In the case of CFB Comox in British Columbia, procedures to send Rutkowski reports were in place for at least a decade, but were cancelled this year after the base “started to receive weekly… requests on the topic of UFOs,” according to the Canadian military’s access to information office.
The old procedural document said, “We do not send it to NORAD like we used to. There is no form to fill in; just take the info and email it.”
‘Information should be available to everyone’
VICE World News was told to file access to information requests to glimpse what Rutkowski’s received from Canada’s government and military, and, so far, has only been able to independently verify six reports from CFB Comox. Two appear to have been left out of Rutkowski’s annual UFO survey, as was the 2018 “Mach 4” incident.
“I don’t have a problem with Chris getting this information,” freedom of information researcher Sean Holman told VICE World News. “What I do have a problem with is Canadians not getting this information.”
Holman, who teaches journalism at Alberta’s Mount Royal University, said “these kinds of informal relationships used to exist fairly regularly” before Canada’s Access to Information Act came into effect in 1983. He suggested Canada create a “regularized system” to release UFO data, perhaps even formalizing Rutkowski’s gatekeeper role.

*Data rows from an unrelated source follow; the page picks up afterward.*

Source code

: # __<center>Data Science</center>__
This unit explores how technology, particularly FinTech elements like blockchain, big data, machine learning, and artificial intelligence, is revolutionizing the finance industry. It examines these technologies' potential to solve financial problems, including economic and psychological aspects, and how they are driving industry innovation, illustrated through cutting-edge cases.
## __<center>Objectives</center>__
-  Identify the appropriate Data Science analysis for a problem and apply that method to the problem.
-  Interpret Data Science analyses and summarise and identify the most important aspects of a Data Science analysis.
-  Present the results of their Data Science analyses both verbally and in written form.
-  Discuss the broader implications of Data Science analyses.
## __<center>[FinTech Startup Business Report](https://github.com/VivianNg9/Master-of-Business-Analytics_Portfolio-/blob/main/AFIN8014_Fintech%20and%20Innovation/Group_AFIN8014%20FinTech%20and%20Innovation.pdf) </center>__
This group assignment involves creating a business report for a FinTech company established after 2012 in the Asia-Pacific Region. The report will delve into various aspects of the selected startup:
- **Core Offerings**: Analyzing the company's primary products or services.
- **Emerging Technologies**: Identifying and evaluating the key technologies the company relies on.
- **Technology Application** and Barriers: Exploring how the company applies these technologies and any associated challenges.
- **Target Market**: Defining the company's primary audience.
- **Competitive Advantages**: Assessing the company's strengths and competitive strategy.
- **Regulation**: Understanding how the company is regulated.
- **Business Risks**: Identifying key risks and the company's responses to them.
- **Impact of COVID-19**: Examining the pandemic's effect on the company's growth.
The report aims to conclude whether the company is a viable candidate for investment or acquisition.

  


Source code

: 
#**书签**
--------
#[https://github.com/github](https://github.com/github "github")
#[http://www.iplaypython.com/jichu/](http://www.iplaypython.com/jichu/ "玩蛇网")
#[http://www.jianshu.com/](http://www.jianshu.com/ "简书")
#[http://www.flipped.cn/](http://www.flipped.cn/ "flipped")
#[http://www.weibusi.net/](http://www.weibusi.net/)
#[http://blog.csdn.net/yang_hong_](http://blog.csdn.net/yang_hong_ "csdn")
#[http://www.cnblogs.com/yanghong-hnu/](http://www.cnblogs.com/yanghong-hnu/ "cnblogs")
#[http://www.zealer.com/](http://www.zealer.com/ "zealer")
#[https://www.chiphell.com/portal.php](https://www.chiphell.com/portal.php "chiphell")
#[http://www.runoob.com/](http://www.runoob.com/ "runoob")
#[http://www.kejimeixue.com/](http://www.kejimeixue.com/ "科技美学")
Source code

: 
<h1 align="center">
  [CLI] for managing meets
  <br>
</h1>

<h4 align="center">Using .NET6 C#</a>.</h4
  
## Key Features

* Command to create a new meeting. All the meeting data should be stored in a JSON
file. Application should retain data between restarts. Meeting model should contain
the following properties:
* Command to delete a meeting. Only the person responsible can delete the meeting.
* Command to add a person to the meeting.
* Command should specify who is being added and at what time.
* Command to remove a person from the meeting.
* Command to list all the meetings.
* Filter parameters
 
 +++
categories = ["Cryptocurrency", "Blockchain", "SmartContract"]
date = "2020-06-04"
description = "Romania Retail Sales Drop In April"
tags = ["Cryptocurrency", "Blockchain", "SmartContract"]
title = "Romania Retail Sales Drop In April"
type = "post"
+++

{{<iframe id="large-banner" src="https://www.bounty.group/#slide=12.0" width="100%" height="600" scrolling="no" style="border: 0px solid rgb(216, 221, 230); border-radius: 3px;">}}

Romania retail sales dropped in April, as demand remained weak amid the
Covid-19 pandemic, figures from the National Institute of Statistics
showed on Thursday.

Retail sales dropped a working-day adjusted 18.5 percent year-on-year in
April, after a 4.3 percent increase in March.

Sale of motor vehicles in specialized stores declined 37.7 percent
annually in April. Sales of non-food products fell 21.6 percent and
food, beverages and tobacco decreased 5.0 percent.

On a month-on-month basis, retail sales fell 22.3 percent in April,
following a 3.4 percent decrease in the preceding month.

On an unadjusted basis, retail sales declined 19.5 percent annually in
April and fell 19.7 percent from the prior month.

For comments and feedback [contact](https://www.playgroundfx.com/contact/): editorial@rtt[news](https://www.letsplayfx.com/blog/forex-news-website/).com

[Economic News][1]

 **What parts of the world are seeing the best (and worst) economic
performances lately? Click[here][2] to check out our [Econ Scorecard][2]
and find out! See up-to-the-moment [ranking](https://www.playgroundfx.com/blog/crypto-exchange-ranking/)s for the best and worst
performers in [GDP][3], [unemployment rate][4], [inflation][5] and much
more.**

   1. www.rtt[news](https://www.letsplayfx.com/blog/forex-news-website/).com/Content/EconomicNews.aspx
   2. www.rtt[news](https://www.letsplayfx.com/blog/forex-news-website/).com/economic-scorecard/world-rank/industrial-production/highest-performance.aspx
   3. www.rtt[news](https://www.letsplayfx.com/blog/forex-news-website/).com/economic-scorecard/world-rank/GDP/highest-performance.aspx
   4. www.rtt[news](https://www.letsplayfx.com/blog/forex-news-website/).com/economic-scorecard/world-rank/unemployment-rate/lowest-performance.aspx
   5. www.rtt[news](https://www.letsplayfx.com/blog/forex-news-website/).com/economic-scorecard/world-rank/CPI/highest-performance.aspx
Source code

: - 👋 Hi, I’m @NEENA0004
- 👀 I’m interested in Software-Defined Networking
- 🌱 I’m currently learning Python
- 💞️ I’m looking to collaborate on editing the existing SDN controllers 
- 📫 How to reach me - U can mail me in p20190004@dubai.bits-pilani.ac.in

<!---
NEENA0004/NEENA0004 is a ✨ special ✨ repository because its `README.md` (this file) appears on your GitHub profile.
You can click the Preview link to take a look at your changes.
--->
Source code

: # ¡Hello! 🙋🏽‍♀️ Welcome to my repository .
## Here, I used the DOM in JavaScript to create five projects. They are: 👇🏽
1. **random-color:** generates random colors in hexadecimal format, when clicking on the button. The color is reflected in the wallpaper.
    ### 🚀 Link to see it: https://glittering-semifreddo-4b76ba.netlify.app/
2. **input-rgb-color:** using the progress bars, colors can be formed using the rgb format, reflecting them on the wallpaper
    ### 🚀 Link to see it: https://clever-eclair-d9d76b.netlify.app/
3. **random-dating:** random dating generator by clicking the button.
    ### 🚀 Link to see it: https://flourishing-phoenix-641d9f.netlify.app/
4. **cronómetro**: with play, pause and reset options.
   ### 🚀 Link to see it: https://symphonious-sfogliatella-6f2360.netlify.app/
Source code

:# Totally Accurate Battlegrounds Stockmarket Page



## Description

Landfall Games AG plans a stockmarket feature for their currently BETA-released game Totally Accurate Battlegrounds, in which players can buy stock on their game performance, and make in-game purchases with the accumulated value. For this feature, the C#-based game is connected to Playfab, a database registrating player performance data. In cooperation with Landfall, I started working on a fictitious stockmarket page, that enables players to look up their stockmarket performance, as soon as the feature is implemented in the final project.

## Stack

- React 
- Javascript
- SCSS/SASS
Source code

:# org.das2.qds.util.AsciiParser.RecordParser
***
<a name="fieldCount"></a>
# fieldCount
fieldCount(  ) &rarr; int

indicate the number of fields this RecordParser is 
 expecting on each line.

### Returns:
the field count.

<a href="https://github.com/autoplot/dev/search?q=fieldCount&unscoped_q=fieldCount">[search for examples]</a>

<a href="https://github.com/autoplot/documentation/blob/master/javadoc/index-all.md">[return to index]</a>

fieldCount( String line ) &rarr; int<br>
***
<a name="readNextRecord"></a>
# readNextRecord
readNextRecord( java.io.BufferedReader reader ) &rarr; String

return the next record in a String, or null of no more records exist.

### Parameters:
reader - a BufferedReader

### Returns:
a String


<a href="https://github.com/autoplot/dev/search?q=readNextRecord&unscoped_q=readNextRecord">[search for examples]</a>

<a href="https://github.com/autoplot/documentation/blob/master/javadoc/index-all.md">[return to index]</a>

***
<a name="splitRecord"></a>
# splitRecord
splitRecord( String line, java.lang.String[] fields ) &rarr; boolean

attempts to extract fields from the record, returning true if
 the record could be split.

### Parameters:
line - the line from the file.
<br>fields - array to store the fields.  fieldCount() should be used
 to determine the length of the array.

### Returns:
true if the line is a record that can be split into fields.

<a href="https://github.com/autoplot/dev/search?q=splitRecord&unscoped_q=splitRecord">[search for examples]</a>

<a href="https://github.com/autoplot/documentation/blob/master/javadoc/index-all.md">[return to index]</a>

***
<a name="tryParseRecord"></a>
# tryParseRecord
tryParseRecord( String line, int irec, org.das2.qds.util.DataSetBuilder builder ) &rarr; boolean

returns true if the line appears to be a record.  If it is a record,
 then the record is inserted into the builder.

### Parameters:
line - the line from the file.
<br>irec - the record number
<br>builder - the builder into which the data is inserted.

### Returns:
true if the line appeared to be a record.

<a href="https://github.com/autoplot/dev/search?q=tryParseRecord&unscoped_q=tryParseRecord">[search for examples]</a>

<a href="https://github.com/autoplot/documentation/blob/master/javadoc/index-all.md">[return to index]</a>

Such an approach would still be a far cry from the U.S., where the military has studied UFOs almost continuously since 2007, and where intelligence officials released a stunning report in June that stated these phenomena “clearly pose a safety of flight issue and may pose a challenge to U.S. national security.”
Canada doesn’t seem to be as alarmed.
“If the government feels comfortable releasing this information to a private citizen, then that means that information should logically be available to everyone,” Holman said. “There’s a real opportunity here for Chris.”